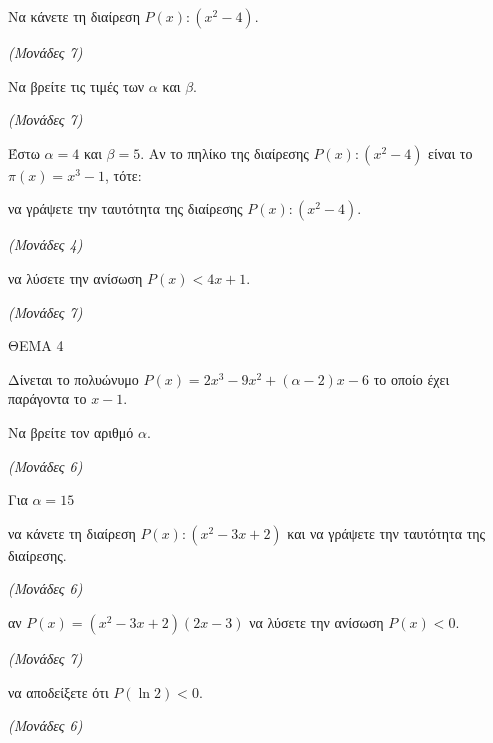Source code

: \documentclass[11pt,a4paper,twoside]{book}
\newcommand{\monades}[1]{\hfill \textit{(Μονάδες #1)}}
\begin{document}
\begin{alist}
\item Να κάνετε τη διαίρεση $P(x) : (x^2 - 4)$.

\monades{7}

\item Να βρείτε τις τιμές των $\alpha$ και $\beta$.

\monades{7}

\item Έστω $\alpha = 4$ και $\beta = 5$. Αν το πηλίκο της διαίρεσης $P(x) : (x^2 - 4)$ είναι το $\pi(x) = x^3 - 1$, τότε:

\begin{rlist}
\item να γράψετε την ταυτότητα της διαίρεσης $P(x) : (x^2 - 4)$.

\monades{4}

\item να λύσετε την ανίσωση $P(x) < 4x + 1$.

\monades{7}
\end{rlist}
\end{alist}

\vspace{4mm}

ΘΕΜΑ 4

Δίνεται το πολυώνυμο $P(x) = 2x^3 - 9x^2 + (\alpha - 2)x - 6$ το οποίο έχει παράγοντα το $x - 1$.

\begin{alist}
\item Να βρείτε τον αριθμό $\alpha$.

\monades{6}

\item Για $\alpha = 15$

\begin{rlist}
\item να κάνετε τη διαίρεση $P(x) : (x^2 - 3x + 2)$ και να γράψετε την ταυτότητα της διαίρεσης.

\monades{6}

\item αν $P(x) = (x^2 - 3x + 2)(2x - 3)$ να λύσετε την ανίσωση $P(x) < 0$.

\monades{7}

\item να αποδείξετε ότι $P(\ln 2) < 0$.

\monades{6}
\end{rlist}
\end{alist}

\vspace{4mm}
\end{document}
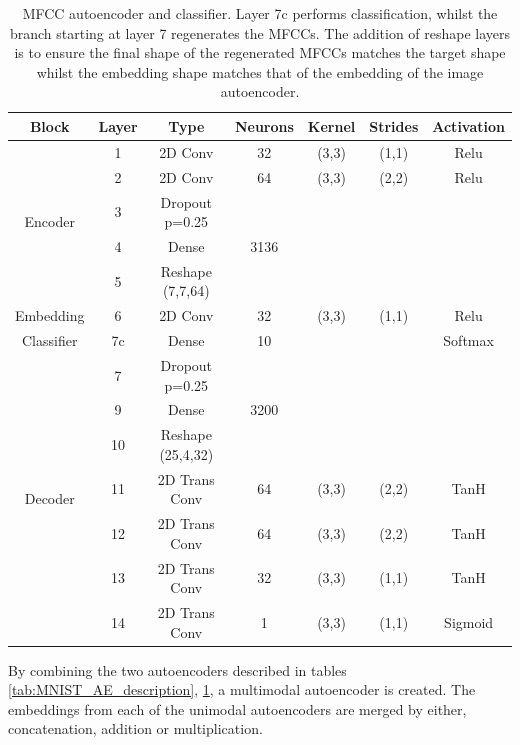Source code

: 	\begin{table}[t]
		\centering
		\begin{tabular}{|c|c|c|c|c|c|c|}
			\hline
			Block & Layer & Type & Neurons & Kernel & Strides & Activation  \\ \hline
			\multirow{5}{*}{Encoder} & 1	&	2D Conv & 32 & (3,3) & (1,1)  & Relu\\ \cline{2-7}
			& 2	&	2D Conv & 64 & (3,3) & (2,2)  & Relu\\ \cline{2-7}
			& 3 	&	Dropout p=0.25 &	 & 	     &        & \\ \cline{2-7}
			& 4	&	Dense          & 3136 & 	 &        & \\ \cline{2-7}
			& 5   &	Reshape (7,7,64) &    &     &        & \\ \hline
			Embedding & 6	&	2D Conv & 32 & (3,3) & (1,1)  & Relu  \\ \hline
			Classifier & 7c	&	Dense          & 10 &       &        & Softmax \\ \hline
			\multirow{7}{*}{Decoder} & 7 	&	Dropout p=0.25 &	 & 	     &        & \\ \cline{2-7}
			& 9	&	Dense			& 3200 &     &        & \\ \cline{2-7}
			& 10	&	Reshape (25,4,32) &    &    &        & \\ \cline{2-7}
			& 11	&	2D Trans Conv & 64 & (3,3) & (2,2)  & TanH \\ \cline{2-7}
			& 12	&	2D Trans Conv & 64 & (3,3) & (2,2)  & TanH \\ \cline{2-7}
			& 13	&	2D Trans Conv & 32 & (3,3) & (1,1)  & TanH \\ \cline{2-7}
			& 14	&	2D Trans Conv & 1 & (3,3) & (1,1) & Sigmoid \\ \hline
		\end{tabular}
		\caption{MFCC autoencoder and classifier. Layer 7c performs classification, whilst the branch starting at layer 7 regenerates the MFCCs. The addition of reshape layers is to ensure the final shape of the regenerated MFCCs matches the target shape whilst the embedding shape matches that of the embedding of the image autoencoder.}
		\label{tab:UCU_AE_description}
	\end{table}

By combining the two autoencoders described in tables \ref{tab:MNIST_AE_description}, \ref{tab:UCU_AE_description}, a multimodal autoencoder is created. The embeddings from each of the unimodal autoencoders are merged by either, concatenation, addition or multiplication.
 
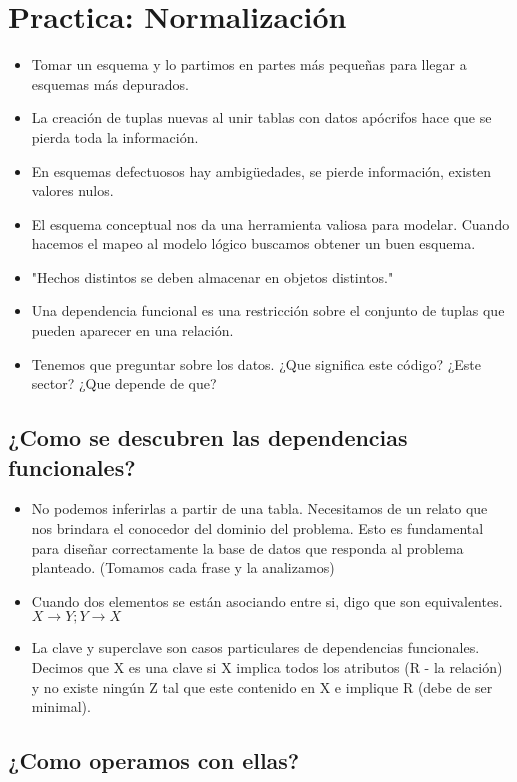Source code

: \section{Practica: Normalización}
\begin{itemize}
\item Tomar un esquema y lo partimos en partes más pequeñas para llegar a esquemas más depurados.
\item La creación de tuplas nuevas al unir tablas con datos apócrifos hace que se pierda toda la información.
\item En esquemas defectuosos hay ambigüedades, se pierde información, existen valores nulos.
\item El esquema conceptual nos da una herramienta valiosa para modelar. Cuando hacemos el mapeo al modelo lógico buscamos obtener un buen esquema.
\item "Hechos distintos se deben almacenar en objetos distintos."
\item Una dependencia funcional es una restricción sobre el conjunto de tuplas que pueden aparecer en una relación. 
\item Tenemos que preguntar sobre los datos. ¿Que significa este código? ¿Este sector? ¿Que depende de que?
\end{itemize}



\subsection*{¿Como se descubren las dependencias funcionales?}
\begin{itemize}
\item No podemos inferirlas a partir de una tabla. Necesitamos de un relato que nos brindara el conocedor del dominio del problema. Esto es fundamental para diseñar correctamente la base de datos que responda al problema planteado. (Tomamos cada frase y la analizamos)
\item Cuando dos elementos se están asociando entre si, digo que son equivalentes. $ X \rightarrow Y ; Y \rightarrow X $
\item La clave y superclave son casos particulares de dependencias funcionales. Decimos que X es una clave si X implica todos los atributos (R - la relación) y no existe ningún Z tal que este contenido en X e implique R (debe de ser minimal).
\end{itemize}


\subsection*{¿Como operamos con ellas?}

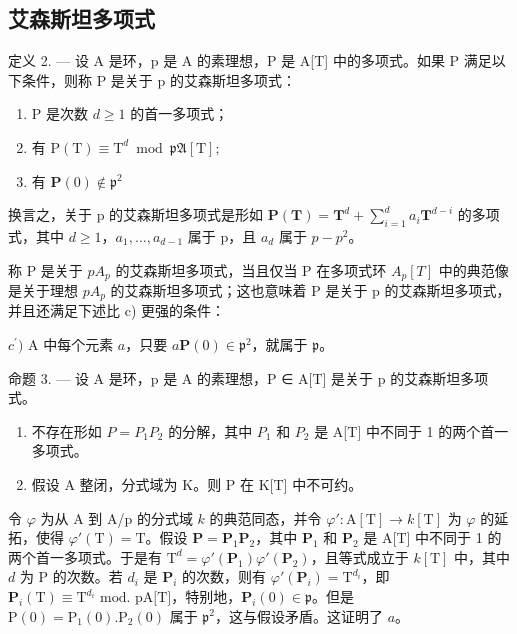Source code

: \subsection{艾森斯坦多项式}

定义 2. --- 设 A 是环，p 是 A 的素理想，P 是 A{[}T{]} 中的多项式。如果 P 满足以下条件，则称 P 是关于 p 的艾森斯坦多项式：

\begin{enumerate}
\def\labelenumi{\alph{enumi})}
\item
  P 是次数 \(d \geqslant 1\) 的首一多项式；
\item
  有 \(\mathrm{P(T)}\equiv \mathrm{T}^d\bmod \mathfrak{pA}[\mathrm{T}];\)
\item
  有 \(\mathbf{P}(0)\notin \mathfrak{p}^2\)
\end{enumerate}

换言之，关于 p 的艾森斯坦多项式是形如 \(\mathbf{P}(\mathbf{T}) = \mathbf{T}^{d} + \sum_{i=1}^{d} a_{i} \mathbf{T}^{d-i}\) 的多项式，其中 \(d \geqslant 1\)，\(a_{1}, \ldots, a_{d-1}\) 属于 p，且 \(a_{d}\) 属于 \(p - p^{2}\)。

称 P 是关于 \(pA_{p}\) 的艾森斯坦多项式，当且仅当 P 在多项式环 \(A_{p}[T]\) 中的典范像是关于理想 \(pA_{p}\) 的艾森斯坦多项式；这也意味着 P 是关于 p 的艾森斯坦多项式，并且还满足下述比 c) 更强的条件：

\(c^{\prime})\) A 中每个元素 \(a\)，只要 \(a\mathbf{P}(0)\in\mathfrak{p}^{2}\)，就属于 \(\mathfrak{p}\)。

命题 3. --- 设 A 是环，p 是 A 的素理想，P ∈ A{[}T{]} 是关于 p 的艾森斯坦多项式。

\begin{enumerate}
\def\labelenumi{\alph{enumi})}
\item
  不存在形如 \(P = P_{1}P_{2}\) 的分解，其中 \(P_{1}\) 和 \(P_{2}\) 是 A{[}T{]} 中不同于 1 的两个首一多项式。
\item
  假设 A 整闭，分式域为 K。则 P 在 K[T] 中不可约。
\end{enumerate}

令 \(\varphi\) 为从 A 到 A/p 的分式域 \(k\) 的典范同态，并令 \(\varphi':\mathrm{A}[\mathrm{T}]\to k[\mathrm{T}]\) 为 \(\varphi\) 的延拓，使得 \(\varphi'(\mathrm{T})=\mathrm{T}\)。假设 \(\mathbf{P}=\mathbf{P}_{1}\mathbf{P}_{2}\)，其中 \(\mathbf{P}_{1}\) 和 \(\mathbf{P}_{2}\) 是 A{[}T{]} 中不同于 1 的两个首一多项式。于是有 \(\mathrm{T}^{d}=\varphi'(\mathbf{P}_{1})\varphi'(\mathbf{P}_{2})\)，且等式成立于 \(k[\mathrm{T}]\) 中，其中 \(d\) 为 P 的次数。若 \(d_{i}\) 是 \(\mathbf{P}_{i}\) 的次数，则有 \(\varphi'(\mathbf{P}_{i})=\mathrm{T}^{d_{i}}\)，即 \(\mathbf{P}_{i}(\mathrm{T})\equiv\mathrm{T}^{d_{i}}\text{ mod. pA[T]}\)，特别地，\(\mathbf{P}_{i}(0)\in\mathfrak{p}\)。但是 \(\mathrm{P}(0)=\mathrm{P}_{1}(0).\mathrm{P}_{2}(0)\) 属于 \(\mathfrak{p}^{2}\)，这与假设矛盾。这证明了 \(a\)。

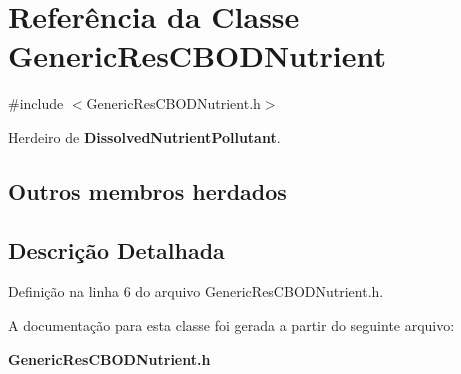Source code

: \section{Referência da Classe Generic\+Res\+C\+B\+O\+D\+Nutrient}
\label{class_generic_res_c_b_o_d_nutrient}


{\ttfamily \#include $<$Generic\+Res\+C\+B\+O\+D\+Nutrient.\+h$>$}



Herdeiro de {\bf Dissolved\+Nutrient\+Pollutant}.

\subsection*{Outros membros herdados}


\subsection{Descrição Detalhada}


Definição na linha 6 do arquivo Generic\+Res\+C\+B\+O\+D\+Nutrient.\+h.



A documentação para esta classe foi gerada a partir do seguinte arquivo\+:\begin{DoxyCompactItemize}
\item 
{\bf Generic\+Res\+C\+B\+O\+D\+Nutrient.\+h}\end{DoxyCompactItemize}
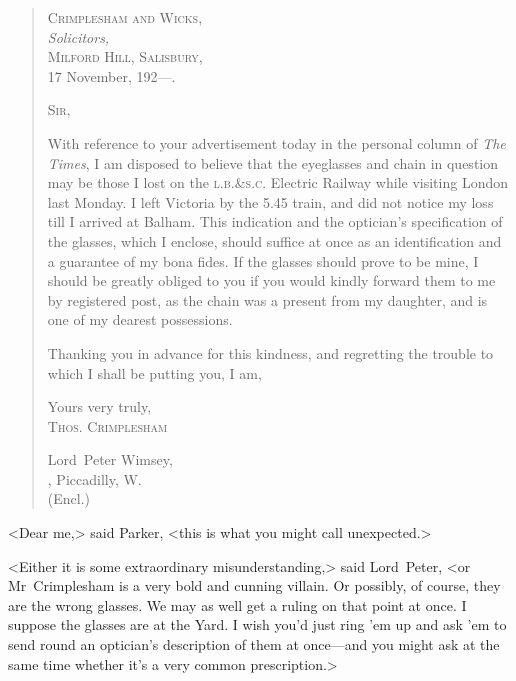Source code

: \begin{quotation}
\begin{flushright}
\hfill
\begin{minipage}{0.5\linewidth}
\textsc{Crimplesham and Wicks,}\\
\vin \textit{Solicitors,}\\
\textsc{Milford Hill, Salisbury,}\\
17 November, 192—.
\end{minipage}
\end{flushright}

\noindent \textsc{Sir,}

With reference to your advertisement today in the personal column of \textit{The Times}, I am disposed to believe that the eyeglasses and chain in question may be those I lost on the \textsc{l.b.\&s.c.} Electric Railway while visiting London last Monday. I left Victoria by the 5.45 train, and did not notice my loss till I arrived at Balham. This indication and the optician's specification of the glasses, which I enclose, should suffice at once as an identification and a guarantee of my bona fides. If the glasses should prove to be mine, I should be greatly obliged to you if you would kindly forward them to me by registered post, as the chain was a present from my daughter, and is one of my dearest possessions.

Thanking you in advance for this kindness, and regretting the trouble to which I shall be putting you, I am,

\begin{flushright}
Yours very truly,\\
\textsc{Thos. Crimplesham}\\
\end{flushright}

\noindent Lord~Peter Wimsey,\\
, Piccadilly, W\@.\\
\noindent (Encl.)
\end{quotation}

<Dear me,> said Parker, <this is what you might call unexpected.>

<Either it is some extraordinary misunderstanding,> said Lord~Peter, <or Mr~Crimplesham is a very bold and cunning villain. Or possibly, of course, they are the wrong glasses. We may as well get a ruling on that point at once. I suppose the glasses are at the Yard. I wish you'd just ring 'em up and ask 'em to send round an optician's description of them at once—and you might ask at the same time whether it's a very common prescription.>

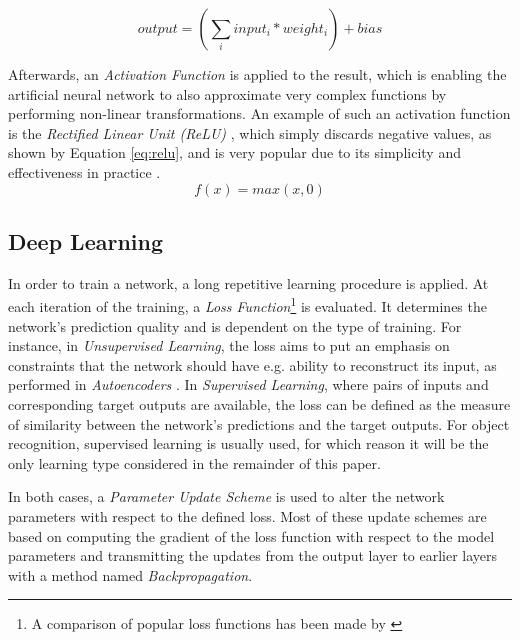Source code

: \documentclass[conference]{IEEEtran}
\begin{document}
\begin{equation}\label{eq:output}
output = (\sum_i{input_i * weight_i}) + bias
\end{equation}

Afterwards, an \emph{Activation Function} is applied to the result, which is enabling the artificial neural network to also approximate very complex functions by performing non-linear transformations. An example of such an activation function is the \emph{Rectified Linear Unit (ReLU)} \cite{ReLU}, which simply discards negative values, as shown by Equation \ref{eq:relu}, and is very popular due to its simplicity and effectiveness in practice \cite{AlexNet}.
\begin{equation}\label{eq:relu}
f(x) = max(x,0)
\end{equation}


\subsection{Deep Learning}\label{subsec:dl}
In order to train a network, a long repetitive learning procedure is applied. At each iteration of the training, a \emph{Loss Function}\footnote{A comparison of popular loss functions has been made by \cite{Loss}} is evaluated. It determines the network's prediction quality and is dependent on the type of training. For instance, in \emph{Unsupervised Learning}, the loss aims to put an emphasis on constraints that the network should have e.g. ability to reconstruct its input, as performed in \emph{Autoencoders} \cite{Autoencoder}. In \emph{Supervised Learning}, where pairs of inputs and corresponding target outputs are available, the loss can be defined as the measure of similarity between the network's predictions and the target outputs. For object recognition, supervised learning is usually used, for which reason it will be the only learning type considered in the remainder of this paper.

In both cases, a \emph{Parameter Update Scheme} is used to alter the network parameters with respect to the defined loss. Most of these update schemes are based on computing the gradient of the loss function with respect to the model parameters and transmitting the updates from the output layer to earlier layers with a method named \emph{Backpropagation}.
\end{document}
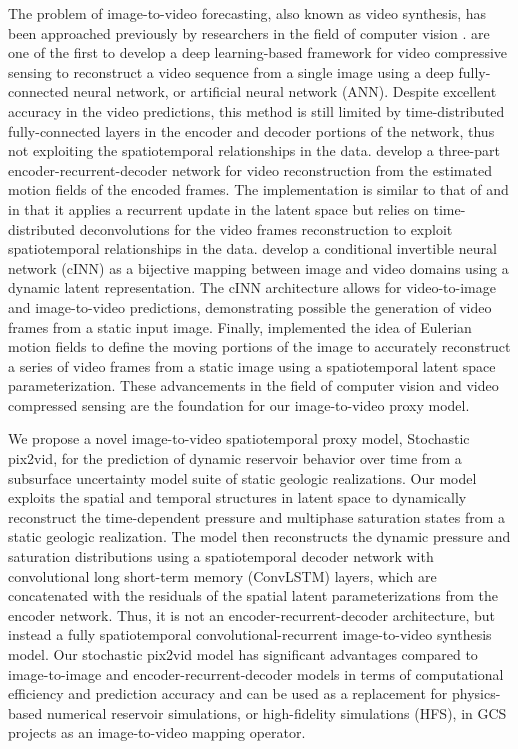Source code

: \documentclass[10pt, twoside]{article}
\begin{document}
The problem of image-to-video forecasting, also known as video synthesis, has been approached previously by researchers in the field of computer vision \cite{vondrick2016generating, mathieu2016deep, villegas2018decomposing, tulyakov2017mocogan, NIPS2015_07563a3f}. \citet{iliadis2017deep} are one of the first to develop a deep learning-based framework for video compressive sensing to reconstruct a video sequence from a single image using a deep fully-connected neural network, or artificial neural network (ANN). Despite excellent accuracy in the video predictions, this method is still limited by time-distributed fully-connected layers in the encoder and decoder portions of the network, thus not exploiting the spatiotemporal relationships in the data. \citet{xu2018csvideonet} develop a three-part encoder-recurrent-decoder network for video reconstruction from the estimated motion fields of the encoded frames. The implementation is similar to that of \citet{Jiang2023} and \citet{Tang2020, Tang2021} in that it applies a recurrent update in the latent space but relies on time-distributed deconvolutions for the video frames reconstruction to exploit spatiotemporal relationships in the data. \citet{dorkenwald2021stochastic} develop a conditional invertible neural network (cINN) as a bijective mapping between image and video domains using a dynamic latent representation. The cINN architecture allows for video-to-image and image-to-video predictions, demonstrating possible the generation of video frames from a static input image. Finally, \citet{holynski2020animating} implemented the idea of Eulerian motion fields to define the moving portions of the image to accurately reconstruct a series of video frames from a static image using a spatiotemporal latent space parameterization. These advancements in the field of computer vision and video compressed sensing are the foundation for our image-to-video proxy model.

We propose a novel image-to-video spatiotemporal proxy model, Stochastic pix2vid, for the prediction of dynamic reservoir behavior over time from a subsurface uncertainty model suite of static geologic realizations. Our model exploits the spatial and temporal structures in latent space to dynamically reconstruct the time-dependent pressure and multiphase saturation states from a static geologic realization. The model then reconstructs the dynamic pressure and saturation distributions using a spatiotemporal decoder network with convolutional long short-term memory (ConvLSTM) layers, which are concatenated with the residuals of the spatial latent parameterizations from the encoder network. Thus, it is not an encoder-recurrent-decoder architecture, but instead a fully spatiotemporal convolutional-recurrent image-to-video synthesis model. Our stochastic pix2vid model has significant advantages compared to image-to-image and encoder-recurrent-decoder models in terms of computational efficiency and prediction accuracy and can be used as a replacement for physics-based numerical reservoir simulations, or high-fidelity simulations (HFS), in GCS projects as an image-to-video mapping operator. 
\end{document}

::::::::::

Look through the records and count each line that holds "multirow". Write only the total.

## RESULT FOR THIS EXERCISE
2